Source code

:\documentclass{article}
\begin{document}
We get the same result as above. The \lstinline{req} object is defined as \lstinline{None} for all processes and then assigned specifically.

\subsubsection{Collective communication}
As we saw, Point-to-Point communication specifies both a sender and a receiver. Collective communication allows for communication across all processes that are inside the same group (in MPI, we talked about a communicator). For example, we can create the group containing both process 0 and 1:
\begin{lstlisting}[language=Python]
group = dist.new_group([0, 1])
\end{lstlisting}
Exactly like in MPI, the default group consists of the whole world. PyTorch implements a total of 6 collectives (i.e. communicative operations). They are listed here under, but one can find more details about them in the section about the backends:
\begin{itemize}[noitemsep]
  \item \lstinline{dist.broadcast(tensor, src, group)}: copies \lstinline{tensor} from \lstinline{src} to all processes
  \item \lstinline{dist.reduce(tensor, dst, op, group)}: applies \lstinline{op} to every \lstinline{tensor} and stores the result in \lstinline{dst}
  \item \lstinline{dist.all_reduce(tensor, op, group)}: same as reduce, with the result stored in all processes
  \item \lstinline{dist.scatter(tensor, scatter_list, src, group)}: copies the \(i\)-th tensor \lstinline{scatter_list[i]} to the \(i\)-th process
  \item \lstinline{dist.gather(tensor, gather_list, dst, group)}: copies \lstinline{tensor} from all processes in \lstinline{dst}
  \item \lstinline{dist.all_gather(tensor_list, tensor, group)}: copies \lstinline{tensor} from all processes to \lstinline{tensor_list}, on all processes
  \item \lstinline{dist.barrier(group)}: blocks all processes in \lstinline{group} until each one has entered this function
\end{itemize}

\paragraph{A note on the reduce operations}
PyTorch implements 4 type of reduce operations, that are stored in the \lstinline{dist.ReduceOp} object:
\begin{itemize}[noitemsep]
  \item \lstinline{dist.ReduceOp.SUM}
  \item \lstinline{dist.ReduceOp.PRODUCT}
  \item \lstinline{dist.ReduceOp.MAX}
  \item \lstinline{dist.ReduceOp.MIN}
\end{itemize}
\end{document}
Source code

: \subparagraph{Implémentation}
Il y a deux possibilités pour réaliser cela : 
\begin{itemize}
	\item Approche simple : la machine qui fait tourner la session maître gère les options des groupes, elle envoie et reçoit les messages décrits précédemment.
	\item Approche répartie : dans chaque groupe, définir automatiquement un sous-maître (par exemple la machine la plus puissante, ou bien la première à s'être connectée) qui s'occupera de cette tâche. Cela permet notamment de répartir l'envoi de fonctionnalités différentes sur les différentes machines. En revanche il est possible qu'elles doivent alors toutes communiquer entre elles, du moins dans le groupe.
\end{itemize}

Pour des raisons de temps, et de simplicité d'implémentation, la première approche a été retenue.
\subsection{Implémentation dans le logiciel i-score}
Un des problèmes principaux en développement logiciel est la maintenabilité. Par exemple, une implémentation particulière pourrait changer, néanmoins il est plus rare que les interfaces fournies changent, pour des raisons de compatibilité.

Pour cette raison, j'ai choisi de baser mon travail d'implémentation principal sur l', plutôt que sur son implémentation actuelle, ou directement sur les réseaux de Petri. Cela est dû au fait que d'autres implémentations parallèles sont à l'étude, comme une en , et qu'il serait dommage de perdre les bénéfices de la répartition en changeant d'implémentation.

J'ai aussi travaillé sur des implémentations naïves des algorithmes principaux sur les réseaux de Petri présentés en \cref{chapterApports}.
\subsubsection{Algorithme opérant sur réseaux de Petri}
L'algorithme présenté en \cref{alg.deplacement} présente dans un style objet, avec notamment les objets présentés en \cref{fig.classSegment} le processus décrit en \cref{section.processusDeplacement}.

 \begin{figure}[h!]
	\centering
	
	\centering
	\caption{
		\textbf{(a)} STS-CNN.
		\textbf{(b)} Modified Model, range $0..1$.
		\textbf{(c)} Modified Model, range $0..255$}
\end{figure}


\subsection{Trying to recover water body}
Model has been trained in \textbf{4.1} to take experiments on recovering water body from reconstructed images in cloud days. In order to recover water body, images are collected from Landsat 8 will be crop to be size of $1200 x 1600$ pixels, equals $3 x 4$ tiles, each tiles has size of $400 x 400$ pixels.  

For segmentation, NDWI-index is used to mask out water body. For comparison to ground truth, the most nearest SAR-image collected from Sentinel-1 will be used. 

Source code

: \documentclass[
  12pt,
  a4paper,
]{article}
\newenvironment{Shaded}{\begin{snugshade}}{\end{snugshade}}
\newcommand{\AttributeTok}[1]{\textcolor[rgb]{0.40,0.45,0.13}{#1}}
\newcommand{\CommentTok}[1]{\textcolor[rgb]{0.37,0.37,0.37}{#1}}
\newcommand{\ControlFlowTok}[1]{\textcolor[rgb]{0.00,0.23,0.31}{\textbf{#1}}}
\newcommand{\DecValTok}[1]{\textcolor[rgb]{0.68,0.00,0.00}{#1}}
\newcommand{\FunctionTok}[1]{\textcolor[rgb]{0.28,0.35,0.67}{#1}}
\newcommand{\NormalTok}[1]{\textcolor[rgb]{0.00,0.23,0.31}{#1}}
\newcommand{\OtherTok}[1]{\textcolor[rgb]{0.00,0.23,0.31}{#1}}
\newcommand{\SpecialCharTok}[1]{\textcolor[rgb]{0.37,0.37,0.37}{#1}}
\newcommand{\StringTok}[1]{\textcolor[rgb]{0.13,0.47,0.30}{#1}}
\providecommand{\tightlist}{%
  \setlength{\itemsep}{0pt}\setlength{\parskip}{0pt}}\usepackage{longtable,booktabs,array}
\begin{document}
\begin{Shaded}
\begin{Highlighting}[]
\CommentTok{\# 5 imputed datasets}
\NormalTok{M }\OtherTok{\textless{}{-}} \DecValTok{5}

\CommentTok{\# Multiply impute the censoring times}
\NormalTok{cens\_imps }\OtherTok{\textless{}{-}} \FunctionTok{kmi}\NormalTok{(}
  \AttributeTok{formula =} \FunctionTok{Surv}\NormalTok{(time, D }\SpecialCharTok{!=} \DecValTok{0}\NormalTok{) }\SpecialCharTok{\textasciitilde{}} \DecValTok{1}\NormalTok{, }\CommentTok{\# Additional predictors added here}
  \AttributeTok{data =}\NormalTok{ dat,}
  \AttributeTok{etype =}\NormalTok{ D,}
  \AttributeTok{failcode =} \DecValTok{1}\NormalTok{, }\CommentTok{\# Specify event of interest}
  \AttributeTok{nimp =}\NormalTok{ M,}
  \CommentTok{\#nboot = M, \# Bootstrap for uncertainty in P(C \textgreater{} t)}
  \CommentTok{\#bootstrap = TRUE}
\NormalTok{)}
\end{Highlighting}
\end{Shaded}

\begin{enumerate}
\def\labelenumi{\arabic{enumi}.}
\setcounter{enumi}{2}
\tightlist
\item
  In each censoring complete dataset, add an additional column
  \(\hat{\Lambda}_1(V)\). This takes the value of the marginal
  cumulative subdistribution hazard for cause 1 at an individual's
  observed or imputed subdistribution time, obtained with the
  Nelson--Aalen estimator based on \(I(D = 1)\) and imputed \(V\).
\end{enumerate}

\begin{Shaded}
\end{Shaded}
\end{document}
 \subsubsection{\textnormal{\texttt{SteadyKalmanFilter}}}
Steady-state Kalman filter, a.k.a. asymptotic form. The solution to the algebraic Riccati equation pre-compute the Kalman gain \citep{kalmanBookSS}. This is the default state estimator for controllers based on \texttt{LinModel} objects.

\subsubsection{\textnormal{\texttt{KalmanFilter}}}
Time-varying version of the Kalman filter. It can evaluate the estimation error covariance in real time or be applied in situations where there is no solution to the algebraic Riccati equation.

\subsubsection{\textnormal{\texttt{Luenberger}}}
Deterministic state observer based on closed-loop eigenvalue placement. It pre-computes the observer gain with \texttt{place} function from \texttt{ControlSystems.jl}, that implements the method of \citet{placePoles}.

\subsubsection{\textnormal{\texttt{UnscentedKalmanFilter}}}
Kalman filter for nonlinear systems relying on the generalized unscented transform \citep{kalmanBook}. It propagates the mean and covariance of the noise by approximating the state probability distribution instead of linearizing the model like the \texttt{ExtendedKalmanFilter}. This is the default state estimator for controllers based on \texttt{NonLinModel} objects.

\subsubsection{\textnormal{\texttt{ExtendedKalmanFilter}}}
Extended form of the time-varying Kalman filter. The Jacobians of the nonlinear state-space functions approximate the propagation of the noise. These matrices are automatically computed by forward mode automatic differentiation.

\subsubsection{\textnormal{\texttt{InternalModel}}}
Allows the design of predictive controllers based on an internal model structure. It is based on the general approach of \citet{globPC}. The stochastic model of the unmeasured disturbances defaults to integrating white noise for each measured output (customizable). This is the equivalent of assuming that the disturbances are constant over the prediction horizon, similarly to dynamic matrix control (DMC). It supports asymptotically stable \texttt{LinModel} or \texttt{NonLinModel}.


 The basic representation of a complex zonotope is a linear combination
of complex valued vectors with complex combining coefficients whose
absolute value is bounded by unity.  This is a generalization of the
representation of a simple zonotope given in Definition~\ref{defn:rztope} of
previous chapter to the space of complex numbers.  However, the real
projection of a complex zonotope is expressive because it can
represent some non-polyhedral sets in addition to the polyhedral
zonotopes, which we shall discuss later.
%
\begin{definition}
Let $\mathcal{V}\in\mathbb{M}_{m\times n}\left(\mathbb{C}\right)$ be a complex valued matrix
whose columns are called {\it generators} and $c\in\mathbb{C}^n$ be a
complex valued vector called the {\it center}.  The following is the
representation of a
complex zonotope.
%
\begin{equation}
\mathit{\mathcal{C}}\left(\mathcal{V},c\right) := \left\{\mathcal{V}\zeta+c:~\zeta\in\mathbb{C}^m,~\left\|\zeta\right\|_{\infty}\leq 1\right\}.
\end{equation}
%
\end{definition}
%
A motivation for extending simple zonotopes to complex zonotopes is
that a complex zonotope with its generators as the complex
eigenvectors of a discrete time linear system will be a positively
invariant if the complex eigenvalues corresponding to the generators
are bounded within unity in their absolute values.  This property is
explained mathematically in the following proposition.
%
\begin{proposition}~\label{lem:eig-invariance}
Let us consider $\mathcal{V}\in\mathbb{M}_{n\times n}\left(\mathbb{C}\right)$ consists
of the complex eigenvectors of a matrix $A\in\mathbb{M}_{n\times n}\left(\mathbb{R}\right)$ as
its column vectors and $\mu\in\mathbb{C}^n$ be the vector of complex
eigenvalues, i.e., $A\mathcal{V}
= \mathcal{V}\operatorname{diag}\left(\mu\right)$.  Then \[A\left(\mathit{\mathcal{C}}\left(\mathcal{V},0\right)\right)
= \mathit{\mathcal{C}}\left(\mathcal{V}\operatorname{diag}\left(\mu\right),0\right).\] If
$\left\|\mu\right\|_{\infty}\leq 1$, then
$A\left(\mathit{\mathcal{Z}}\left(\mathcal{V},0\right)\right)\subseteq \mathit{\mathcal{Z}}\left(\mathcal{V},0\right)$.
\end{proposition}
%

• **Activity**
One line contains "invariant if the". Return that line and every later line through the end of the listing above, exactly, and nothing else.

• **Solved problem**
invariant if the complex eigenvalues corresponding to the generators
are bounded within unity in their absolute values.  This property is
explained mathematically in the following proposition.
%
\begin{proposition}~\label{lem:eig-invariance}
Let us consider $\mathcal{V}\in\mathbb{M}_{n\times n}\left(\mathbb{C}\right)$ consists
of the complex eigenvectors of a matrix $A\in\mathbb{M}_{n\times n}\left(\mathbb{R}\right)$ as
its column vectors and $\mu\in\mathbb{C}^n$ be the vector of complex
eigenvalues, i.e., $A\mathcal{V}
= \mathcal{V}\operatorname{diag}\left(\mu\right)$.  Then \[A\left(\mathit{\mathcal{C}}\left(\mathcal{V},0\right)\right)
= \mathit{\mathcal{C}}\left(\mathcal{V}\operatorname{diag}\left(\mu\right),0\right).\] If
$\left\|\mu\right\|_{\infty}\leq 1$, then
$A\left(\mathit{\mathcal{Z}}\left(\mathcal{V},0\right)\right)\subseteq \mathit{\mathcal{Z}}\left(\mathcal{V},0\right)$.
\end{proposition}
%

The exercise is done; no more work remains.